In a negative review, Kenneth Turan of the Los Angeles Times wrote "David Mamet’s Oleanna, adapted from his two-character play, is about sexual harassment, but it’s the audience for this movie that gets harassed." He added the film never makes it past "the archetypal stage", and that "if Mamet was trying to give equal weight to Carol and John--to the male and female psyche--then he didn’t study his movie-in-progress carefully enough." Peter Travers of Rolling Stone gave a positive review, lauding its "incendiary writing and the potent performances" as "a brilliant dare."

Caryn James of The New York Times wrote that, although Mamet's play might have felt incendiary when it debuted in the aftermath of the Clarence Thomas-Anita Hill hearings, it falls flat on film. James praised Macy's performance, but stated the role of Carol "is the film's deep, inescapable flaw", just as it was in the play. James argued Mamet "allows for only two possibilities: [Carol] is viciously manipulative or seriously self-deluded. Mr. Mamet has loaded the drama so that she cannot be right, a dramatic strategy that shifts the focus away from the slippery he said-she said of sexual harassment and toward Carol's underwritten state of mind.
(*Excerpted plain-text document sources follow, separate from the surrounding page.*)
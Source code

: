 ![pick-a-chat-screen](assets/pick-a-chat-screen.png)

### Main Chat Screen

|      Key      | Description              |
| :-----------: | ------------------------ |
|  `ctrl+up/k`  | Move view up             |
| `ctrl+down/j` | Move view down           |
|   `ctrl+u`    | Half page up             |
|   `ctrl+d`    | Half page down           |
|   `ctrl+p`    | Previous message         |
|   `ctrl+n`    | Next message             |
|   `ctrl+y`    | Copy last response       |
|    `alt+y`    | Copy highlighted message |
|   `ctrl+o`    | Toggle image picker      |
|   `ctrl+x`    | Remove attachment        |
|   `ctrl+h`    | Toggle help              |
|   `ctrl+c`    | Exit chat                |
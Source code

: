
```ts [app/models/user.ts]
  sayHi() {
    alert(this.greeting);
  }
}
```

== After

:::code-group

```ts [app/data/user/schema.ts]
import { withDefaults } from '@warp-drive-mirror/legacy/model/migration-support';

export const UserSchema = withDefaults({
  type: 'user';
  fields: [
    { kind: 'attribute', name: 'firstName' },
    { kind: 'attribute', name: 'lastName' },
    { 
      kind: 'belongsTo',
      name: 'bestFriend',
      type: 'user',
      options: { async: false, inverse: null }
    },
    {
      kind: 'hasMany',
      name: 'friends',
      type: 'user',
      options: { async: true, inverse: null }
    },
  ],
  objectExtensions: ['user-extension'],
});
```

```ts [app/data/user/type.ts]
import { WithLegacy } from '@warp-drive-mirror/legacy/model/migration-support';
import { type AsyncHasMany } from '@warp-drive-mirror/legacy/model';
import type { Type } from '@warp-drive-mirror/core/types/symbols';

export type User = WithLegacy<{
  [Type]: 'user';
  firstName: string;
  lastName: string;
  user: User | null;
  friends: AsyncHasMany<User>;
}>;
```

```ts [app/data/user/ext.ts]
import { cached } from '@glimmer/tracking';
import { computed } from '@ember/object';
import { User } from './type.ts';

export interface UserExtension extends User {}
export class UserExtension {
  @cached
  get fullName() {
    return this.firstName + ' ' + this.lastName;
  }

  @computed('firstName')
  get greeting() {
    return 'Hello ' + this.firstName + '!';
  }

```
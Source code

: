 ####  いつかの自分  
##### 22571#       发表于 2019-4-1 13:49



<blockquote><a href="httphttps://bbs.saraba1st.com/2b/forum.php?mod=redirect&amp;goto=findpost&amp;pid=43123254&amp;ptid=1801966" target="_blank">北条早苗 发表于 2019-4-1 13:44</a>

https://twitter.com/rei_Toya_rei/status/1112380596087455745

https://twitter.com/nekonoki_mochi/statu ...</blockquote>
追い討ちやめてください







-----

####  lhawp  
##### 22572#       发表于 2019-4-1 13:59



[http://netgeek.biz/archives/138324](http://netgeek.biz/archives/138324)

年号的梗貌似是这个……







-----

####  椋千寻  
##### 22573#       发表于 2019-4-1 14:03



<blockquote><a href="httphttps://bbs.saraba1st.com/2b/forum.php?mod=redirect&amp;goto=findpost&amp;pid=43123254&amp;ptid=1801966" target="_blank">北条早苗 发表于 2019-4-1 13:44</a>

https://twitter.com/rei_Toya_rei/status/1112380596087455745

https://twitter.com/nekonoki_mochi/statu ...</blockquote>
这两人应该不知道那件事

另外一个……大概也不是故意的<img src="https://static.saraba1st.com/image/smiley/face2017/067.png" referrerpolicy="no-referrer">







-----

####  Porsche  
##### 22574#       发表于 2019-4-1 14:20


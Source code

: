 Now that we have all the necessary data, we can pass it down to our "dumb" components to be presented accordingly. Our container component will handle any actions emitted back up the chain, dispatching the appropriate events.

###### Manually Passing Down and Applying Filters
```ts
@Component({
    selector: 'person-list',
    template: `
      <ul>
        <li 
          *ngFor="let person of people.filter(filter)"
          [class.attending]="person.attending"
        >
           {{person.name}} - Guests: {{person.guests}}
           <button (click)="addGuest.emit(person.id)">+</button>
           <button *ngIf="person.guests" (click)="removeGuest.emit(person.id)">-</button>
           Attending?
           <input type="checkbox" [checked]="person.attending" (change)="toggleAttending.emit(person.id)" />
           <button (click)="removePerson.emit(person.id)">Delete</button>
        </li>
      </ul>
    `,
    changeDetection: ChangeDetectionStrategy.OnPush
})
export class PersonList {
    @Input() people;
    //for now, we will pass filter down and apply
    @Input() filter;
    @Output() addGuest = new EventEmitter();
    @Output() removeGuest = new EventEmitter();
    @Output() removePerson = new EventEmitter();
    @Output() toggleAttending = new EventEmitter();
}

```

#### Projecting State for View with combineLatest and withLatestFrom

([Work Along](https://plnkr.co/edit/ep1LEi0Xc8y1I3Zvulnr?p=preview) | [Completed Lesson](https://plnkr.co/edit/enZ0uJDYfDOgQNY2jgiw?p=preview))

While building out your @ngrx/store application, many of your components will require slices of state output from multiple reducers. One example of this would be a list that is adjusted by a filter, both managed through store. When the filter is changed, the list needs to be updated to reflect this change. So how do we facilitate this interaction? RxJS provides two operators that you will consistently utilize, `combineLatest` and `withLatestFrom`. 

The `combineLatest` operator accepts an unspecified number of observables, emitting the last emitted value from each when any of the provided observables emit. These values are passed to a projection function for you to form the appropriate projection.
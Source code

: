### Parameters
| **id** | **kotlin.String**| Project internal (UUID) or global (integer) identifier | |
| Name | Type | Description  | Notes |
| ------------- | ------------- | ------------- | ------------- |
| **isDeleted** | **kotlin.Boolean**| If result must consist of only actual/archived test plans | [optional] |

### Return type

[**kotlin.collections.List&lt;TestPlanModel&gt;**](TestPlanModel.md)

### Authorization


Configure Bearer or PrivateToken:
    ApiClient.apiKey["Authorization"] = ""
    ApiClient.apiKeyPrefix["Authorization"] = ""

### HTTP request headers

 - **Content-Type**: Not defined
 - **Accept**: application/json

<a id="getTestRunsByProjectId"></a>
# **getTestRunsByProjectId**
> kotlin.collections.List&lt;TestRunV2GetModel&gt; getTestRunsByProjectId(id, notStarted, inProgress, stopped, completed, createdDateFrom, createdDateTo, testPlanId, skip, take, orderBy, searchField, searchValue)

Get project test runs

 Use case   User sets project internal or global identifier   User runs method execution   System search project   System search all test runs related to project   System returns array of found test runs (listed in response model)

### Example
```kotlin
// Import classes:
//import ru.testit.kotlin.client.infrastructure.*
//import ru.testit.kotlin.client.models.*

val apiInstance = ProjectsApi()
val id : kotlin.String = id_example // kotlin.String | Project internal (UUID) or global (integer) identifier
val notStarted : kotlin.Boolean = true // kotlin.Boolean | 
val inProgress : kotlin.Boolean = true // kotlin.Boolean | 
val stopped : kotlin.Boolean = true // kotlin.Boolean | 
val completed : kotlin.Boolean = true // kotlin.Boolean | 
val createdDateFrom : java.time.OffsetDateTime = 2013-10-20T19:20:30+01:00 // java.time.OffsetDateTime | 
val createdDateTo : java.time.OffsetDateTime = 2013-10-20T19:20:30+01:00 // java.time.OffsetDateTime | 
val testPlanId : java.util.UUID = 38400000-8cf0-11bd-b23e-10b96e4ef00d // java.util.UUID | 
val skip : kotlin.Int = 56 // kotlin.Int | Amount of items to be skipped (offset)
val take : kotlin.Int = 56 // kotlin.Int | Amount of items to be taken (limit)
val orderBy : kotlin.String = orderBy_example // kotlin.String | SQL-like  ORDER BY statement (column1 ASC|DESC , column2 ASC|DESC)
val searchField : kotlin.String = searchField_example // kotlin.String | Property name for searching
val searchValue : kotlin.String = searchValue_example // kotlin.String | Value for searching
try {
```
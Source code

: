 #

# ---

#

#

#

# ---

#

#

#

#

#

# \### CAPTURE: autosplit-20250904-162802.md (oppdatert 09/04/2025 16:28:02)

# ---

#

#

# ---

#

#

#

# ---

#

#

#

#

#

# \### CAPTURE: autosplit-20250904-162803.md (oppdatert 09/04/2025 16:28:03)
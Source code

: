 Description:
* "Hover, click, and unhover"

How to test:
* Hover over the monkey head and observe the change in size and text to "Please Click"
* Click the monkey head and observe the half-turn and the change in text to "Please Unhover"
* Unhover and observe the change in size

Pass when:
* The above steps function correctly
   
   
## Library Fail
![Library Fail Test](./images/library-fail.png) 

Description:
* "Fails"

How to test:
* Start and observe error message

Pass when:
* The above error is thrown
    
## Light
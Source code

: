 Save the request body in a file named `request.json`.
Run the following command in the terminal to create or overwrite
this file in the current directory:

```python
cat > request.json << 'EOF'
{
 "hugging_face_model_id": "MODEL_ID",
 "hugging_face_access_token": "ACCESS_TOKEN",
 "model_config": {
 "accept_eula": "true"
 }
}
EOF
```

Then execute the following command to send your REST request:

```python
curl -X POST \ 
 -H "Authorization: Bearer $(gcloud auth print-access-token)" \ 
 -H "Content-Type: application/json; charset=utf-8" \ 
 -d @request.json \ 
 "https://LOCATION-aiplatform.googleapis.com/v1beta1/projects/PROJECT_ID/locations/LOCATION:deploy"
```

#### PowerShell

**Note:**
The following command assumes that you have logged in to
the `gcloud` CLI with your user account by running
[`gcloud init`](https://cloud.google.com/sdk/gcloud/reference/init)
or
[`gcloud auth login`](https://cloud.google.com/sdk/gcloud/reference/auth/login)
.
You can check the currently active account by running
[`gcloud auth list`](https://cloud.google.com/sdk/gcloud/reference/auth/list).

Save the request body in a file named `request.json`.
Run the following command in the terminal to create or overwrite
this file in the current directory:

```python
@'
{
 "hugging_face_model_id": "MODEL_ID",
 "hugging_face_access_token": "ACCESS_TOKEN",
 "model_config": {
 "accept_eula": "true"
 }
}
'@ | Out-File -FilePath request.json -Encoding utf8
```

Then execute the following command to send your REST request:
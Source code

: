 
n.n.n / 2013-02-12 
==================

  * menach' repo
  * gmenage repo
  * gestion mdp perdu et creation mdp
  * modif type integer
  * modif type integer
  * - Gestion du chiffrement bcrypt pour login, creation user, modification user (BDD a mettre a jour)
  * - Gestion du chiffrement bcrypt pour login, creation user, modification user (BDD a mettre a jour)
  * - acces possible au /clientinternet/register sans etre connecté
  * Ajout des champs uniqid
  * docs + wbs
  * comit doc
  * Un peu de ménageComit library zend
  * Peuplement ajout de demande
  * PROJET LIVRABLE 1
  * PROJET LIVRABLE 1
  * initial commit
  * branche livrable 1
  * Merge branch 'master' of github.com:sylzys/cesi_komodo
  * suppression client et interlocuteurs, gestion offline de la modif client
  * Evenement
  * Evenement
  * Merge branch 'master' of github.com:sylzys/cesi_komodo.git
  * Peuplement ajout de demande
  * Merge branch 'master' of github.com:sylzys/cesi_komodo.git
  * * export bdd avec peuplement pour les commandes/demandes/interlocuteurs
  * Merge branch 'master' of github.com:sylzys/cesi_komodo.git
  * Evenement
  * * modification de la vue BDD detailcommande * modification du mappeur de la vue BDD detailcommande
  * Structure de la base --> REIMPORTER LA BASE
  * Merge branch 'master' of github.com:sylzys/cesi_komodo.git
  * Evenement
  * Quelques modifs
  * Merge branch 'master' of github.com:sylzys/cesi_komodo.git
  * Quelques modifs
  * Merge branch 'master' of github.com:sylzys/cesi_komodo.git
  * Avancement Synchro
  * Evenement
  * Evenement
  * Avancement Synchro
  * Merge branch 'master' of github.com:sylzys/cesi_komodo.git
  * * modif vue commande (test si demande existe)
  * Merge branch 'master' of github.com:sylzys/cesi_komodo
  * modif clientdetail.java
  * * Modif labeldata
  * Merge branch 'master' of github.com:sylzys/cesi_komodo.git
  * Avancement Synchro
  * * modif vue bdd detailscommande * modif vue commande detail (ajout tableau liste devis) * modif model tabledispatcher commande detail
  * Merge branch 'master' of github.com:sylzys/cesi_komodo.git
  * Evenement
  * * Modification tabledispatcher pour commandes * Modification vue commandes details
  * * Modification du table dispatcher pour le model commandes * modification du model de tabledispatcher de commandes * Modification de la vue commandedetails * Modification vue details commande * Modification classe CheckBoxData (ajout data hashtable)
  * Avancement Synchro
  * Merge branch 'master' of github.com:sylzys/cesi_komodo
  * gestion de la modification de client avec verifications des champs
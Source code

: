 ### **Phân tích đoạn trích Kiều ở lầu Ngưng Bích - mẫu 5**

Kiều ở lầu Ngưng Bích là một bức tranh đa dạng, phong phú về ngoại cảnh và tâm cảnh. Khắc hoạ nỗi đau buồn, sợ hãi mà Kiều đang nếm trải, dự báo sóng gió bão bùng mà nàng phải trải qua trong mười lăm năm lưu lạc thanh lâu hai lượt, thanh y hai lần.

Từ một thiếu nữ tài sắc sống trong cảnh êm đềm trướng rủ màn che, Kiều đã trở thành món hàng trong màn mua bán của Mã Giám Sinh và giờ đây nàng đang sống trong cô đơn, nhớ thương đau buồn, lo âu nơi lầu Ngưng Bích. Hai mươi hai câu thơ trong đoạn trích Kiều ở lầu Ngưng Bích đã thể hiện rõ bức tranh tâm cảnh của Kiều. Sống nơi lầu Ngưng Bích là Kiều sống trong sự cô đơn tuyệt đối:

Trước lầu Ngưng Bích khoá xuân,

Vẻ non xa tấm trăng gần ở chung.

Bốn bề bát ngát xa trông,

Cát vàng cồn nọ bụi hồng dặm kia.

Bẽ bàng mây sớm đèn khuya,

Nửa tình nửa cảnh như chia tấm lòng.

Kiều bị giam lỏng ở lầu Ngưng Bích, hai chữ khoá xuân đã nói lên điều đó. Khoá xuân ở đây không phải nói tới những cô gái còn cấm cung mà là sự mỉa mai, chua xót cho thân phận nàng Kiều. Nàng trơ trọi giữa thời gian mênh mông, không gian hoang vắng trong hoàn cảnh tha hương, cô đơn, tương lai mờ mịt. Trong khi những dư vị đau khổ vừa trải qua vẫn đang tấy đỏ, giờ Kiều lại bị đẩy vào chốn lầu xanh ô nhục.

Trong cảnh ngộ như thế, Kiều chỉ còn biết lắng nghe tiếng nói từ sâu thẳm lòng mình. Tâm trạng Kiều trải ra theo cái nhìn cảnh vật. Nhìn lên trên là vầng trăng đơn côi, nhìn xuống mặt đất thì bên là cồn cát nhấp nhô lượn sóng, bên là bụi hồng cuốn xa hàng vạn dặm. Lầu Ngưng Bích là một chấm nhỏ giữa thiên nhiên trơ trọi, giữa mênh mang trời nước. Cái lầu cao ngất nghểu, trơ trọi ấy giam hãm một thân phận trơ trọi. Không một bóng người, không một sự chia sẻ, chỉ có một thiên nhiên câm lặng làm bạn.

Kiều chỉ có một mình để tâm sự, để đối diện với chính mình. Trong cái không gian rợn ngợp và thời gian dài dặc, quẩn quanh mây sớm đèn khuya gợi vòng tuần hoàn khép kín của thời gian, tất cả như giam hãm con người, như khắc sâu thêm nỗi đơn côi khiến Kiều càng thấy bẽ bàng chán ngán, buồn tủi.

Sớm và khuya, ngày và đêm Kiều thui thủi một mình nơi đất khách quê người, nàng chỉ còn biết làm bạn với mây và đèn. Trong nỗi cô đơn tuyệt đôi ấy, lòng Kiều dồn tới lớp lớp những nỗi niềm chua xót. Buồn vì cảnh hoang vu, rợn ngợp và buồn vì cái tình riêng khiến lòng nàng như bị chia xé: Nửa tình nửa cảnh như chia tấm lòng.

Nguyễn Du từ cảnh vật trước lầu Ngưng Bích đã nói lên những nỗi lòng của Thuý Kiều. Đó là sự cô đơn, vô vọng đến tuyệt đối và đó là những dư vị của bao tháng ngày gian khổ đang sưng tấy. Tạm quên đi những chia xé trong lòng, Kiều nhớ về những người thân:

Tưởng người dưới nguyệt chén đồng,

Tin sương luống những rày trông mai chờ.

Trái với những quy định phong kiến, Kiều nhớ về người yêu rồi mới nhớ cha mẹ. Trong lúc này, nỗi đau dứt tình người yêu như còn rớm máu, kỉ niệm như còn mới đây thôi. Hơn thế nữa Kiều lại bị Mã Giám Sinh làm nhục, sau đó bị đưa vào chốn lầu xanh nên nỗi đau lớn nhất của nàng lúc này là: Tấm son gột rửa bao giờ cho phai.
As Carol, Debra Eisenstadt wisely doesn't tip the scales toward lunacy or power lust, but the role itself is hopelessly vague."

Roger Ebert, whose review of the film is primarily about an off-Broadway production he saw over a year earlier, was "astonished" to report that Oleanna was not a very good film, characterizing it as awkward and lacking in "fire and passion". In his review of the film, Ebert expressed his feelings about the original play:
"Experiencing David Mamet's play Oleanna on the stage was one of the most stimulating experiences I've had in a theater. In two acts, he succeeded in enraging all of the audience – the women with the first act, the men with the second. I recall loud arguments breaking out during the intermission and after the play, as the audience spilled out of an off-Broadway theater all worked up over its portrait of ... sexual harassment? Or was it self-righteous Political Correctness?"
William H. Macy was nominated for an Independent Spirit Award for Best Male Lead.